Opinion
April 24, 2001.
Appeal from a resettled judgment of divorce, Supreme Court, New York County (Sherry Heitler, J.), entered March 5, 1999, and from an order, same court (Joan Lobis, J.), entered on or about April 17, 2000, which denied plaintiff's motion to vacate or amend the resettled judgment of divorce to provide for downward modification of child support, cessation of maintenance payments and vacatur of arrears, unanimously dismissed, without costs.
Joel R. Brandes, for Plaintiff-Appellant.
Gary L. Lipton, for Defendant-Respondent.
Before: Rosenberger, J.P., Nardelli, Andrias, Saxe, JJ.
Plaintiff's appeals are untimely, his notice of appeal having been filed months after the judgment and order from which he seeks to appeal had been served upon him with notice of entry (see, CPLR 5513;Ibekweh v.
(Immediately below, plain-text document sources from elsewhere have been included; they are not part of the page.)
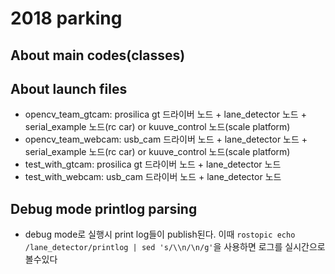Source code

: # 2018 parking

## About main codes(classes)

## About launch files
* opencv_team_gtcam: prosilica gt 드라이버 노드 + lane_detector 노드 + serial_example 노드(rc car) or kuuve_control 노드(scale platform)
* opencv_team_webcam: usb_cam 드라이버 노드 + lane_detector 노드 + serial_example 노드(rc car) or kuuve_control 노드(scale platform)
* test_with_gtcam: prosilica gt 드라이버 노드 + lane_detector 노드
* test_with_webcam: usb_cam 드라이버 노드 + lane_detector 노드

## Debug mode printlog parsing
* debug mode로 실행시 print log들이 publish된다. 이때 `rostopic echo /lane_detector/printlog | sed 's/\\n/\n/g'`을 사용하면 로그를 실시간으로 볼수있다
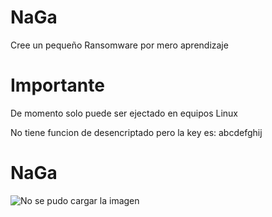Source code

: # NaGa
Cree un pequeño Ransomware por mero aprendizaje

# Importante
De momento solo puede ser ejectado en equipos Linux

No tiene funcion de desencriptado pero la key es: abcdefghij

# NaGa
![No se pudo cargar la imagen](https://github.com/oXmars/NaGa/blob/main/NaGa.png)
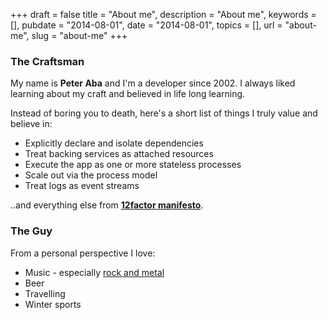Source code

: +++
draft = false
title = "About me",
description = "About me",
keywords = [],
pubdate = "2014-08-01",
date = "2014-08-01",
topics = [],
url = "about-me",
slug = "about-me"
+++
### The Craftsman ###

My name is **Peter Aba** and I'm a developer since 2002. I always liked learning about my craft and believed in life long learning. 

Instead of boring you to death, here's a short list of things I truly value and believe in:

  * Explicitly declare and isolate dependencies
  * Treat backing services as attached resources
  * Execute the app as one or more stateless processes
  * Scale out via the process model
  * Treat logs as event streams

..and everything else from **[12factor manifesto](http://12factor.net/)**.

### The Guy ###

From a personal perspective I love:

   * Music - especially <a href="http://peethallgatzene.tumblr.com" target="_blank">rock and metal</a>
   * Beer
   * Travelling
   * Winter sports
State of New York, 259 A.D.2d 397). In any case, were the appeals properly before us, we would affirm. Plaintiff's contention that the Special Referee's Report provided for an award of pendente lite maintenance and child support, rather than permanent maintenance and child support, is not in accord with the record. Nor is there merit to plaintiff's claim that he is entitled to a downward modification of his maintenance obligation since he failed to make the requisite showing of a substantial change in financial circumstances. Plaintiff's remaining contentions are also without merit.
Motion seeking dismissal of appeal granted.
THIS CONSTITUTES THE DECISION AND ORDER OF THE SUPREME COURT, APPELLATE DIVISION, FIRST DEPARTMENT.